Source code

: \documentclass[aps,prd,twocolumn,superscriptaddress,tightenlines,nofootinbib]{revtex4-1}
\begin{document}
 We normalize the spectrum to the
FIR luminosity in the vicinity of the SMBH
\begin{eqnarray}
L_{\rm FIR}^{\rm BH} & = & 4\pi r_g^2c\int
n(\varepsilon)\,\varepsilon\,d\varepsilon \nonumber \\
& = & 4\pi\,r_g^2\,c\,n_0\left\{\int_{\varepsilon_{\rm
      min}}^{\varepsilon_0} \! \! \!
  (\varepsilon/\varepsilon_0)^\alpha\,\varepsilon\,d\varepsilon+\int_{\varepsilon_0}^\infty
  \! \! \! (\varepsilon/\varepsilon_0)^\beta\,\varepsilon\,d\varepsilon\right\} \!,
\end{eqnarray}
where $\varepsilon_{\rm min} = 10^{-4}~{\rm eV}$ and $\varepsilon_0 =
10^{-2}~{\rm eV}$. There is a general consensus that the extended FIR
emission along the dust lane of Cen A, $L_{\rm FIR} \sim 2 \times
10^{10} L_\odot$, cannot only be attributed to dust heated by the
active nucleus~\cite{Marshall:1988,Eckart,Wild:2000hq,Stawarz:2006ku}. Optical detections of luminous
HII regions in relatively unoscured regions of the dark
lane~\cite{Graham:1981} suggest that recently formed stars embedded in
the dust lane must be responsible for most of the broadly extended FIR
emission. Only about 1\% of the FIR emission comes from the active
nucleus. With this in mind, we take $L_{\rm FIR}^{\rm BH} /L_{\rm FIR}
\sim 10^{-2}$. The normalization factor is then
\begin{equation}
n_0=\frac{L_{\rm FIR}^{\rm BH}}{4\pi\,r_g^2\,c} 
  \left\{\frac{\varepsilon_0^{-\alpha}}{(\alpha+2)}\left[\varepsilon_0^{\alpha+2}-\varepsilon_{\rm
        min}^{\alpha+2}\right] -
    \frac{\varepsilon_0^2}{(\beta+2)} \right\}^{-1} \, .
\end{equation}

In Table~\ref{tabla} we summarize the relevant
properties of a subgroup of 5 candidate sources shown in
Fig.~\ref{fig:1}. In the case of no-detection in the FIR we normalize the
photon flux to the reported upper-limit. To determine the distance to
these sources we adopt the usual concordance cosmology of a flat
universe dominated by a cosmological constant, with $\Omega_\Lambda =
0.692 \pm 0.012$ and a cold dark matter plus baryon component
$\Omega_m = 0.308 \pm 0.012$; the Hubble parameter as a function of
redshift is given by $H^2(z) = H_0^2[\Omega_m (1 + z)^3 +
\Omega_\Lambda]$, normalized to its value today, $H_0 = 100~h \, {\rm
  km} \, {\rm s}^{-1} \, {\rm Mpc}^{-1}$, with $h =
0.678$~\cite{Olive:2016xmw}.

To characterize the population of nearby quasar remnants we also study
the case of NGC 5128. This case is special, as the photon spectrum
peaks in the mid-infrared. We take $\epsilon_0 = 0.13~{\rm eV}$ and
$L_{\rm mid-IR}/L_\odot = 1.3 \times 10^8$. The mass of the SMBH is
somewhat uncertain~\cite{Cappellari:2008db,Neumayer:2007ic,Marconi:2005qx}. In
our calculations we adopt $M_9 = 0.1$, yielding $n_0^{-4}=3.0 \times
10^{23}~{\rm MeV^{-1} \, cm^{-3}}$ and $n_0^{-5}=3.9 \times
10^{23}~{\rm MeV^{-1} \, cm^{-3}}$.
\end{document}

-.-.-

### Work task
Search the listing for the word "that", and copy every line in which it is found.

### Expected output
10^{-2}~{\rm eV}$. There is a general consensus that the extended FIR
lane~\cite{Graham:1981} suggest that recently formed stars embedded in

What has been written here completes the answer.